Data records: Begin

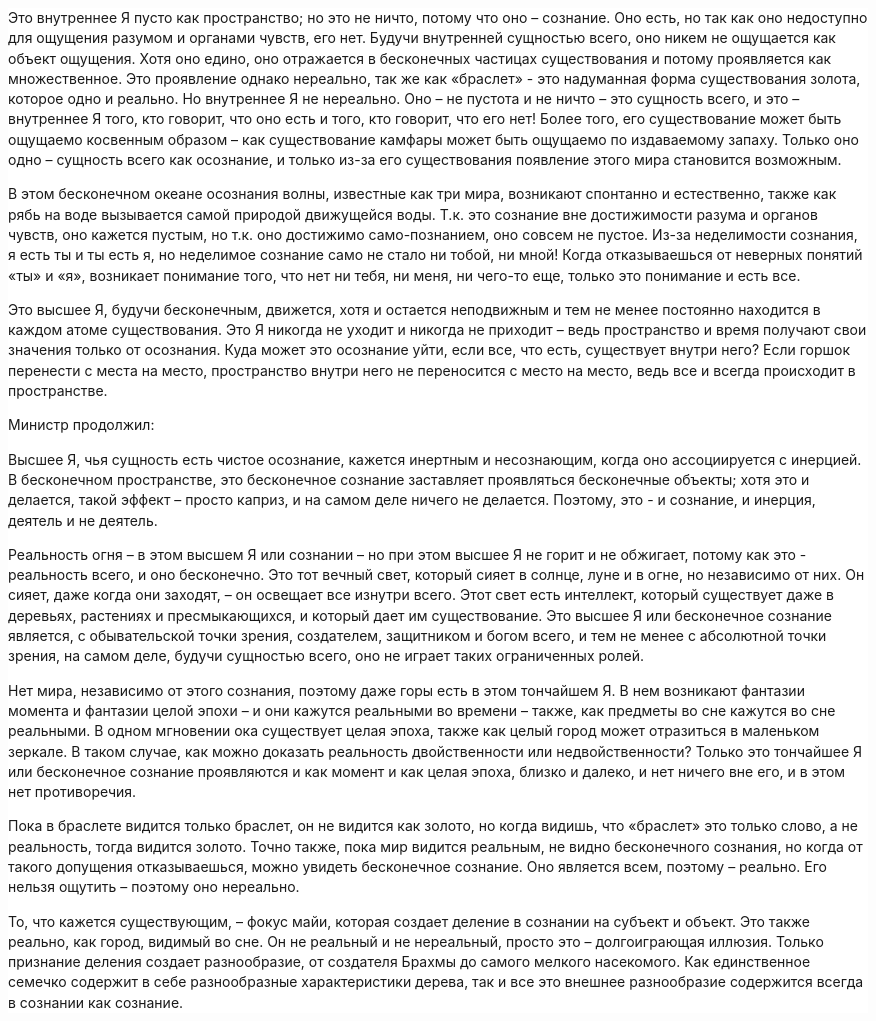 Это внутреннее Я пусто как пространство; но это не ничто, потому что оно – сознание. Оно есть, но так как оно недоступно для ощущения разумом и органами чувств, его нет. Будучи внутренней сущностью всего, оно никем не ощущается как объект ощущения. Хотя оно едино, оно отражается в бесконечных частицах существования и потому проявляется как множественное. Это проявление однако нереально, так же как «браслет» - это надуманная форма существования золота, которое одно и реально. Но внутреннее Я не нереально. Оно – не пустота и не ничто – это сущность всего, и это – внутреннее Я того, кто говорит, что оно есть и того, кто говорит, что его нет! Более того, его существование может быть ощущаемо косвенным образом – как существование камфары может быть ощущаемо по издаваемому запаху. Только оно одно – сущность всего как осознание, и только из-за его существования появление этого мира становится возможным.

В этом бесконечном океане осознания волны, известные как три мира, возникают спонтанно и естественно, также как рябь на воде вызывается самой природой движущейся воды. Т.к. это сознание вне достижимости разума и органов чувств, оно кажется пустым, но т.к. оно достижимо само-познанием, оно совсем не пустое. Из-за неделимости сознания, я есть ты и ты есть я, но неделимое сознание само не стало ни тобой, ни мной! Когда отказываешься от неверных понятий «ты» и «я», возникает понимание того, что нет ни тебя, ни меня, ни чего-то еще, только это понимание и есть все.

Это высшее Я, будучи бесконечным, движется, хотя и остается неподвижным и тем не менее постоянно находится в каждом атоме существования. Это Я никогда не уходит и никогда не приходит – ведь пространство и время получают свои значения только от осознания. Куда может это осознание уйти, если все, что есть, существует внутри него? Если горшок перенести с места на место, пространство внутри него не переносится с место на место, ведь все и всегда происходит в пространстве.

Министр продолжил:

Высшее Я, чья сущность есть чистое осознание, кажется инертным и несознающим, когда оно ассоциируется с инерцией. В бесконечном пространстве, это бесконечное сознание заставляет проявляться бесконечные объекты; хотя это и делается, такой эффект – просто каприз, и на самом деле ничего не делается. Поэтому, это - и сознание, и инерция, деятель и не деятель.

Реальность огня – в этом высшем Я или сознании – но при этом высшее Я не горит и не обжигает, потому как это - реальность всего, и оно бесконечно. Это тот вечный свет, который сияет в солнце, луне и в огне, но независимо от них. Он сияет, даже когда они заходят, – он освещает все изнутри всего. Этот свет есть интеллект, который существует даже в деревьях, растениях и пресмыкающихся, и который дает им существование. Это высшее Я или бесконечное сознание является, с обывательской точки зрения, создателем, защитником и богом всего, и тем не менее с абсолютной точки зрения, на самом деле, будучи сущностью всего, оно не играет таких ограниченных ролей.

Нет мира, независимо от этого сознания, поэтому даже горы есть в этом тончайшем Я. В нем возникают фантазии момента и фантазии целой эпохи – и они кажутся реальными во времени – также, как предметы во сне кажутся во сне реальными. В одном мгновении ока существует целая эпоха, также как целый город может отразиться в маленьком зеркале. В таком случае, как можно доказать реальность двойственности или недвойственности? Только это тончайшее Я или бесконечное сознание проявляются и как момент и как целая эпоха, близко и далеко, и нет ничего вне его, и в этом нет противоречия.

Пока в браслете видится только браслет, он не видится как золото, но когда видишь, что «браслет» это только слово, а не реальность, тогда видится золото. Точно также, пока мир видится реальным, не видно бесконечного сознания, но когда от такого допущения отказываешься, можно увидеть бесконечное сознание. Оно является всем, поэтому – реально. Его нельзя ощутить – поэтому оно нереально.

То, что кажется существующим, – фокус майи, которая создает деление в сознании на субъект и объект. Это также реально, как город, видимый во сне. Он не реальный и не нереальный, просто это – долгоиграющая иллюзия. Только признание деления создает разнообразие, от создателя Брахмы до самого мелкого насекомого. Как единственное семечко содержит в себе разнообразные характеристики дерева, так и все это внешнее разнообразие содержится всегда в сознании как сознание.
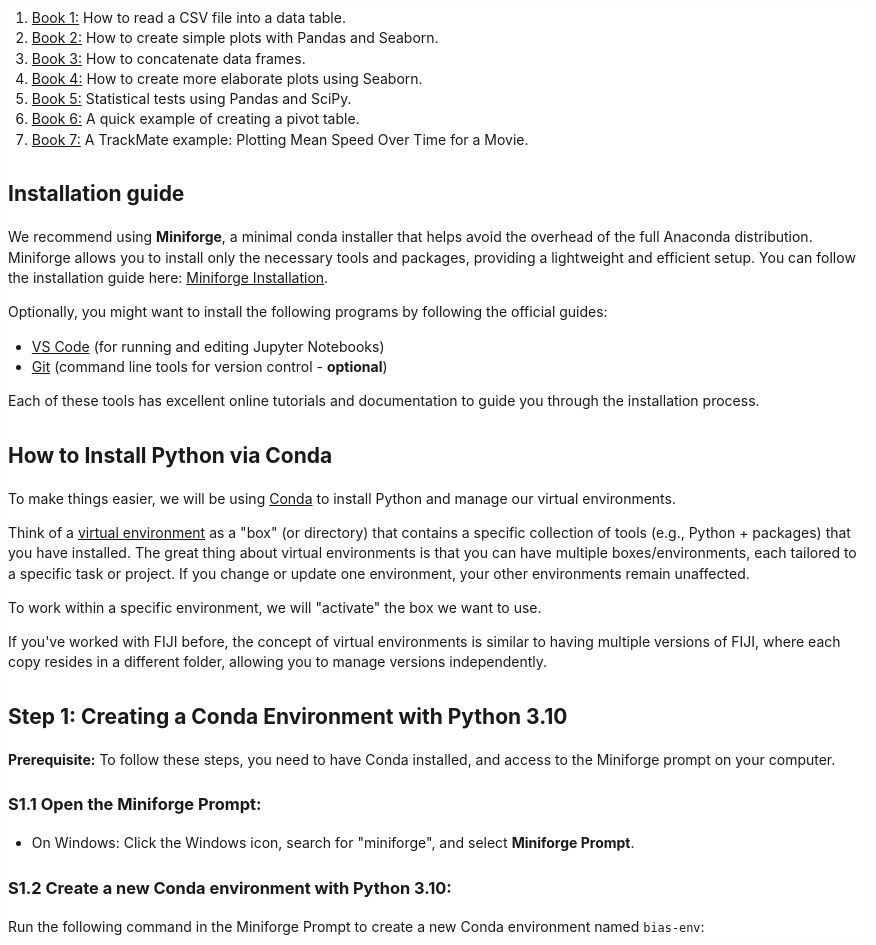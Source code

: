 1. [Book 1:](./Book_01.ipynb) How to read a CSV file into a data table.
2. [Book 2:](./Book_02.ipynb) How to create simple plots with Pandas and Seaborn.
3. [Book 3:](./Book_03.ipynb) How to concatenate data frames.
4. [Book 4:](./Book_04.ipynb) How to create more elaborate plots using Seaborn.
5. [Book 5:](./Book_05.ipynb) Statistical tests using Pandas and SciPy.
6. [Book 6:](./Book_06.ipynb) A quick example of creating a pivot table.
7. [Book 7:](./Book_07.ipynb) A TrackMate example: Plotting Mean Speed Over Time for a Movie.


## Installation guide

We recommend using **Miniforge**, a minimal conda installer that helps avoid the overhead of the full Anaconda distribution. Miniforge allows you to install only the necessary tools and packages, providing a lightweight and efficient setup. You can follow the installation guide here: [Miniforge Installation](https://github.com/conda-forge/miniforge).

Optionally, you might want to install the following programs by following the official guides:
- [VS Code](https://code.visualstudio.com/docs) (for running and editing Jupyter Notebooks)
- [Git](https://github.com/git-guides/install-git) (command line tools for version control - **optional**)

Each of these tools has excellent online tutorials and documentation to guide you through the installation process.


## How to Install Python via Conda

To make things easier, we will be using [Conda](https://docs.conda.io/projects/conda/en/latest/user-guide/getting-started.html) to install Python and manage our virtual environments. 

Think of a [virtual environment](https://docs.conda.io/projects/conda/en/latest/user-guide/concepts/environments.html) as a "box" (or directory) that contains a specific collection of tools (e.g., Python + packages) that you have installed. The great thing about virtual environments is that you can have multiple boxes/environments, each tailored to a specific task or project. If you change or update one environment, your other environments remain unaffected.

To work within a specific environment, we will "activate" the box we want to use.

If you've worked with FIJI before, the concept of virtual environments is similar to having multiple versions of FIJI, where each copy resides in a different folder, allowing you to manage versions independently.

## Step 1: Creating a Conda Environment with Python 3.10

**Prerequisite:** To follow these steps, you need to have Conda installed, and access to the Miniforge prompt on your computer.

### S1.1 Open the Miniforge Prompt:
* On Windows: Click the Windows icon, search for "miniforge", and select **Miniforge Prompt**.

### S1.2 Create a new Conda environment with Python 3.10:

Run the following command in the Miniforge Prompt to create a new Conda environment named `bias-env`:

Data records: End

Exercise directions. Taking the entries above, restate exactly those lines that fall between the line with "3. [Book 3:](./Book_03.ipynb)" and the line with "## How to Install Python via Conda", keeping both of those lines too.

Answer for the task.
3. [Book 3:](./Book_03.ipynb) How to concatenate data frames.
4. [Book 4:](./Book_04.ipynb) How to create more elaborate plots using Seaborn.
5. [Book 5:](./Book_05.ipynb) Statistical tests using Pandas and SciPy.
6. [Book 6:](./Book_06.ipynb) A quick example of creating a pivot table.
7. [Book 7:](./Book_07.ipynb) A TrackMate example: Plotting Mean Speed Over Time for a Movie.


## Installation guide

We recommend using **Miniforge**, a minimal conda installer that helps avoid the overhead of the full Anaconda distribution. Miniforge allows you to install only the necessary tools and packages, providing a lightweight and efficient setup. You can follow the installation guide here: [Miniforge Installation](https://github.com/conda-forge/miniforge).

Optionally, you might want to install the following programs by following the official guides:
- [VS Code](https://code.visualstudio.com/docs) (for running and editing Jupyter Notebooks)
- [Git](https://github.com/git-guides/install-git) (command line tools for version control - **optional**)

Each of these tools has excellent online tutorials and documentation to guide you through the installation process.


## How to Install Python via Conda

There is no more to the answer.